In response to your second question, the answer is a resounding "YES". While Microsoft has made large strides to improve their graphical tools (for example, by consulting with data visualisation guru Edward Tufte), the default options are poorly chosen (and even go against Tufte's 5 Principles of Graphical Excellence), are difficult and tedious to manipulate when the default options are untenable, and the amount of work required to create the same plot with different data or for another user to recreate the same plot with the same data is difficult. From the choice of colour schemes to unnecessary details like 3D effects are all bad design choices. Moreover, some types of plots are available which shouldn't be (like pie charts - there is no good reason to ever use pie charts), and many types of plots and features are unavailable (polar charts, interactive plots, GIS maps, 3D surface and 2D contour plots, raster plots, etc.). Compare this to the list of plots available in
As an extension of the response above and in response to your third question, other software excels at making plots (excuse the pun) in many ways:
- The default options are usually better looking (higher quality) and meet Tufte's Principles of Graphical Excellence.
- Changing the default options is usually straightforward.
- Plots generated programmatically (say from R or MATLAB) are able to be reproduced by simply re-running the code (code which can be published alongside a manuscript as supplementary material which facilitates reproducibility).
- Editing the plot at a later date is easier. This is important when you submit a paper for review and reviewers ask you to make changes to your plots. Many features are difficult or impossible to replicate in Excel plots, which leaves you with only one option - taking a screen-capture and manually processing the changes. The tediousness of this task is exacerbated by the number plots to edit and level of detail/changes to make.

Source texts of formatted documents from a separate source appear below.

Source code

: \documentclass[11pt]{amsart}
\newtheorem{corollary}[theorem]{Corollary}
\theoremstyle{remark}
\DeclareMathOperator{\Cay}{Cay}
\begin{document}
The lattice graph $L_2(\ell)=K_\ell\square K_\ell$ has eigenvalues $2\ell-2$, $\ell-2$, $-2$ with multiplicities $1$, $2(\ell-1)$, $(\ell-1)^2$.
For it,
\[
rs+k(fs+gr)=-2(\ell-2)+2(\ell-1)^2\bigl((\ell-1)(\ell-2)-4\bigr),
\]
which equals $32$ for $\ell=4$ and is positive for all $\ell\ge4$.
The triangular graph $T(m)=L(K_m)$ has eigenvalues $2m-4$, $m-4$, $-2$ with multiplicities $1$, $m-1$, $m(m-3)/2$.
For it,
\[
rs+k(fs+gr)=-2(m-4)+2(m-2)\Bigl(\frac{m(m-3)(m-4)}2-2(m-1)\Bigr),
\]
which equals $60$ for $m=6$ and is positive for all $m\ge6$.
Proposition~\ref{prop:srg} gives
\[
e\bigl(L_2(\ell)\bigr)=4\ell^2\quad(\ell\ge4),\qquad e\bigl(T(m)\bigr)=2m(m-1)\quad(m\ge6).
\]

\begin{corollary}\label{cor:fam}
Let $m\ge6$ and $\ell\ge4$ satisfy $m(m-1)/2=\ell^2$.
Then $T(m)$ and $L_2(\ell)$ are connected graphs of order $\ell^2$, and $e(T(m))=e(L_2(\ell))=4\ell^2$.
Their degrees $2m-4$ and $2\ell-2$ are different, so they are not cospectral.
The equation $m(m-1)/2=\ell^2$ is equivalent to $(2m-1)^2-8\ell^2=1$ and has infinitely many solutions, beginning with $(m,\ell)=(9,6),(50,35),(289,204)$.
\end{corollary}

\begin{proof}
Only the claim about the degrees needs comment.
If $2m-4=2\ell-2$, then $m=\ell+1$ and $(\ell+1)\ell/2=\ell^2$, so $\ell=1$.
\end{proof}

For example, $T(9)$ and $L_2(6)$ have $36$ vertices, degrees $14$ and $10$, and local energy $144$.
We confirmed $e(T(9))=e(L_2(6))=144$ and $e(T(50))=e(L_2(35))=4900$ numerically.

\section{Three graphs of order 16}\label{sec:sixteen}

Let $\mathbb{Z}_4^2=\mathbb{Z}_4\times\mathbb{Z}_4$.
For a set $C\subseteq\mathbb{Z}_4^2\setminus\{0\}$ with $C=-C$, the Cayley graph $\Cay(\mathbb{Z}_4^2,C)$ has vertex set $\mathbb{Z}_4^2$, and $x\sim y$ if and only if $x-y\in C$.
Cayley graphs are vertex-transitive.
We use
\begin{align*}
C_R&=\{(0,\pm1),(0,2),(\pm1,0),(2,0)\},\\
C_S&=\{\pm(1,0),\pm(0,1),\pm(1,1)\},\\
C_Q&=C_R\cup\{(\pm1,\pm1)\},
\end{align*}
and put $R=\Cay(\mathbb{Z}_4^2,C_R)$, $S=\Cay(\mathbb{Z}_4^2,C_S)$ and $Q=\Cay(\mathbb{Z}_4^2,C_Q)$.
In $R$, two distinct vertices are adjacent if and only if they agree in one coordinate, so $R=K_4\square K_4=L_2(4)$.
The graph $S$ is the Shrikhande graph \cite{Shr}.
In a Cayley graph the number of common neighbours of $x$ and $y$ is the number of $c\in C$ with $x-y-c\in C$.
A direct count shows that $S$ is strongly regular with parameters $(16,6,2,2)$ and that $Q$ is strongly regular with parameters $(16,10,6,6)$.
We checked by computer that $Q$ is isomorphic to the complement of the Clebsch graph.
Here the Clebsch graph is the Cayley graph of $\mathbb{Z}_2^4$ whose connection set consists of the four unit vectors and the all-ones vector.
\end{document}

- Journals often have strict standards on graphics, such as what format (file extension) is acceptable and often specify a minimum resolution/DPI (usually between 300 DPI and 600 DPI). This is easily accomplished in software like R and MATLAB where the user can specify the desired DPI and re-generate the plot accordingly.
In response to your last question, Ian Sudbery has already provided a number of good points for improving your sample plot. I would add the following:
- Consider using a better colour scheme; the current one is neither grey-scale friendly or colour-blind friendly. I suggest making use of ColorBrewer to help choose good colours for qualitative data, and the Colour-blindness simulator.
- Consider making the lines thicker (I would have to test this to see if it's actually better or not).
- Consider using log-y-scale (if flux is always positive; in which case the error bars should be capped at 0 too) to facilitate comparisons when values are smaller (which is where most of your data occurs).
- The title of the chart is missing (although you may have chosen just not to embed it in the plot itself, which is fine).
- In addition to Ian's suggestion of making the y-axis minimum zero, the maximum should be 550 rather than 650.